[[ RECORDED INFORMATION, beginning ]]

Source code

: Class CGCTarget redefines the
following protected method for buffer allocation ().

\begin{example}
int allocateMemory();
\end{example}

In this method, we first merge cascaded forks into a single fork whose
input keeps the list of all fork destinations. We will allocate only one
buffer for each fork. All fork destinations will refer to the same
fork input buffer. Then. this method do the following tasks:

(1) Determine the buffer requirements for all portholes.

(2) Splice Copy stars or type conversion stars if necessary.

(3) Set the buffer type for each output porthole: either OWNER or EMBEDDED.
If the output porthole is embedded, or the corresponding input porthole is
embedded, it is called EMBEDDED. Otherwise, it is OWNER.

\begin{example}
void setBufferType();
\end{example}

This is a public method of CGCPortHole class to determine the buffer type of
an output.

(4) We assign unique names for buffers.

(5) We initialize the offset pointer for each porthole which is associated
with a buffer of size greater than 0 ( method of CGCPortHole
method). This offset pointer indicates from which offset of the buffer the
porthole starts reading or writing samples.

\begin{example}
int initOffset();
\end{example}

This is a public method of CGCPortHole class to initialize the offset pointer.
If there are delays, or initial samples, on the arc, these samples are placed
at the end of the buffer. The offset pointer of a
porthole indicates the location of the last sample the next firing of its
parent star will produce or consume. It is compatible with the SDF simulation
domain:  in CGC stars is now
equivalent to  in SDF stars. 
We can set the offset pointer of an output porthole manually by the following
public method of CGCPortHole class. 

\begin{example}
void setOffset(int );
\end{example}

[[ RECORDED INFORMATION, end ]]
[[ RECORDED INFORMATION, beginning ]]

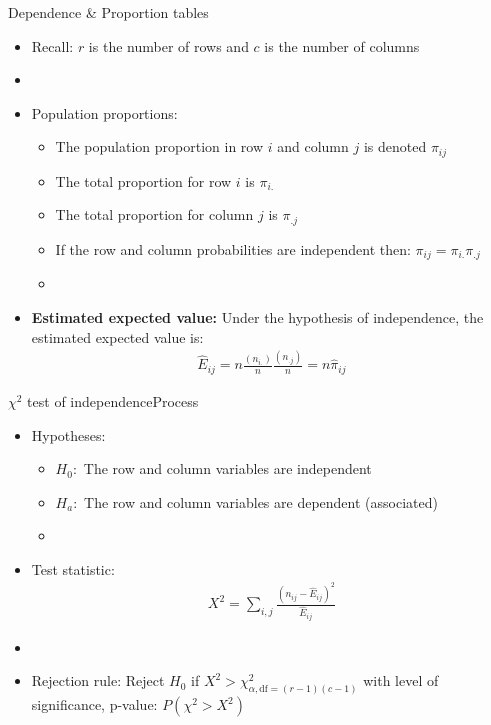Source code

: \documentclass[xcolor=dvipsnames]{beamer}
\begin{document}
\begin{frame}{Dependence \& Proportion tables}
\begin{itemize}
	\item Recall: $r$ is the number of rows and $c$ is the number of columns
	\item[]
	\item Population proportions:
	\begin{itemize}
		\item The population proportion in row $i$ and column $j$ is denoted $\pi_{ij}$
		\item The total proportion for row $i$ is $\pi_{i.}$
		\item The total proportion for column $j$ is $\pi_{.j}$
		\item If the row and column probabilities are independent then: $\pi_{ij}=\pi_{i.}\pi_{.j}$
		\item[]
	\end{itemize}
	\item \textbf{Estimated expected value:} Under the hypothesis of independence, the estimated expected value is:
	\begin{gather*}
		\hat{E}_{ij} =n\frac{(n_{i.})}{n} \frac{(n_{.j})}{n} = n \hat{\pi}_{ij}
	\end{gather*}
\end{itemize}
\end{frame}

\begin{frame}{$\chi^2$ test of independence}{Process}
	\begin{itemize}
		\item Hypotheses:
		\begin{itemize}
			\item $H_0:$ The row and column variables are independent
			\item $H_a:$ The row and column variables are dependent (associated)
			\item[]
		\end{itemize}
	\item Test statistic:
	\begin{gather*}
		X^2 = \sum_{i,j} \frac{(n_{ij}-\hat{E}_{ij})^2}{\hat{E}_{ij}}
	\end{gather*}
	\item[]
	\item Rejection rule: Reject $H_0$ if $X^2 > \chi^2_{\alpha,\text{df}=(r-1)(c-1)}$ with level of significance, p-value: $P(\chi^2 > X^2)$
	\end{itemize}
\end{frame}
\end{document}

[[ RECORDED INFORMATION, end ]]
[[ RECORDED INFORMATION, beginning ]]

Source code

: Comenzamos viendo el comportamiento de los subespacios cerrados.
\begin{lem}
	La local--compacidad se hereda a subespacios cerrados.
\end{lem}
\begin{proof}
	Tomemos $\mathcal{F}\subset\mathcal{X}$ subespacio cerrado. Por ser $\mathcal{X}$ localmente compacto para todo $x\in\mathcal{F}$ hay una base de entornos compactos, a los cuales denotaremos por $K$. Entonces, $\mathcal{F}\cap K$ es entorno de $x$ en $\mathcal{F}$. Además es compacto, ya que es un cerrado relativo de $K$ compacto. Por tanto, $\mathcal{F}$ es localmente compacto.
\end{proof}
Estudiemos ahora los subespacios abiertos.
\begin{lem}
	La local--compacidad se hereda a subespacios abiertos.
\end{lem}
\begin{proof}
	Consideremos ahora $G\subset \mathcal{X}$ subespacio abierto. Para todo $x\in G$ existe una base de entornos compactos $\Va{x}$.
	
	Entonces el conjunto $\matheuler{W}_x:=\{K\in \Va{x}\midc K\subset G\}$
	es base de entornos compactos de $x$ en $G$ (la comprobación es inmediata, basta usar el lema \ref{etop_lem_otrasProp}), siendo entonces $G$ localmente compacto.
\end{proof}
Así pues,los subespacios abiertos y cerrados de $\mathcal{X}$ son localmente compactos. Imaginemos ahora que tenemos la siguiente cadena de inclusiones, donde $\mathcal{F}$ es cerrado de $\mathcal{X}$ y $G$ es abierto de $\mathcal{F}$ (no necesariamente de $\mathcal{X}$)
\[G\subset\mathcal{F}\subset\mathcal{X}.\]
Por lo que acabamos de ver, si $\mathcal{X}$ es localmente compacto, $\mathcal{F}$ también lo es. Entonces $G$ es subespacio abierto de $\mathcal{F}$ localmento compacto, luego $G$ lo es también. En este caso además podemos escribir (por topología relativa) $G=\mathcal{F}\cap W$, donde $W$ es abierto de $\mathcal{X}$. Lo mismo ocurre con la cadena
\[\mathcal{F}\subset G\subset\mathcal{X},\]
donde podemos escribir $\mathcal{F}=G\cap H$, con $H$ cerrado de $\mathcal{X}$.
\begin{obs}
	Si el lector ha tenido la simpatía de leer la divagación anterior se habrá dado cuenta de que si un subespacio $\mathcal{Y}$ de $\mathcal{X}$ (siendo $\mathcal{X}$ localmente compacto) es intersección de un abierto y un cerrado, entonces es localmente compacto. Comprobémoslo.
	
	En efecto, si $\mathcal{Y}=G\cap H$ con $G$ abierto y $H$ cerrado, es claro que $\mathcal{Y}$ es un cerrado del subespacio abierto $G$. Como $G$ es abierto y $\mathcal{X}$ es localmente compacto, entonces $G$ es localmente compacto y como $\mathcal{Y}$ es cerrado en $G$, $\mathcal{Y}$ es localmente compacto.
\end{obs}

[[ RECORDED INFORMATION, end ]]

== WORK REQUEST ==
Read through the entries above, and wherever a line holds the string "cadena", copy it.

== OUTPUT FOR THIS TASK ==
Así pues,los subespacios abiertos y cerrados de $\mathcal{X}$ son localmente compactos. Imaginemos ahora que tenemos la siguiente cadena de inclusiones, donde $\mathcal{F}$ es cerrado de $\mathcal{X}$ y $G$ es abierto de $\mathcal{F}$ (no necesariamente de $\mathcal{X}$)
Por lo que acabamos de ver, si $\mathcal{X}$ es localmente compacto, $\mathcal{F}$ también lo es. Entonces $G$ es subespacio abierto de $\mathcal{F}$ localmento compacto, luego $G$ lo es también. En este caso además podemos escribir (por topología relativa) $G=\mathcal{F}\cap W$, donde $W$ es abierto de $\mathcal{X}$. Lo mismo ocurre con la cadena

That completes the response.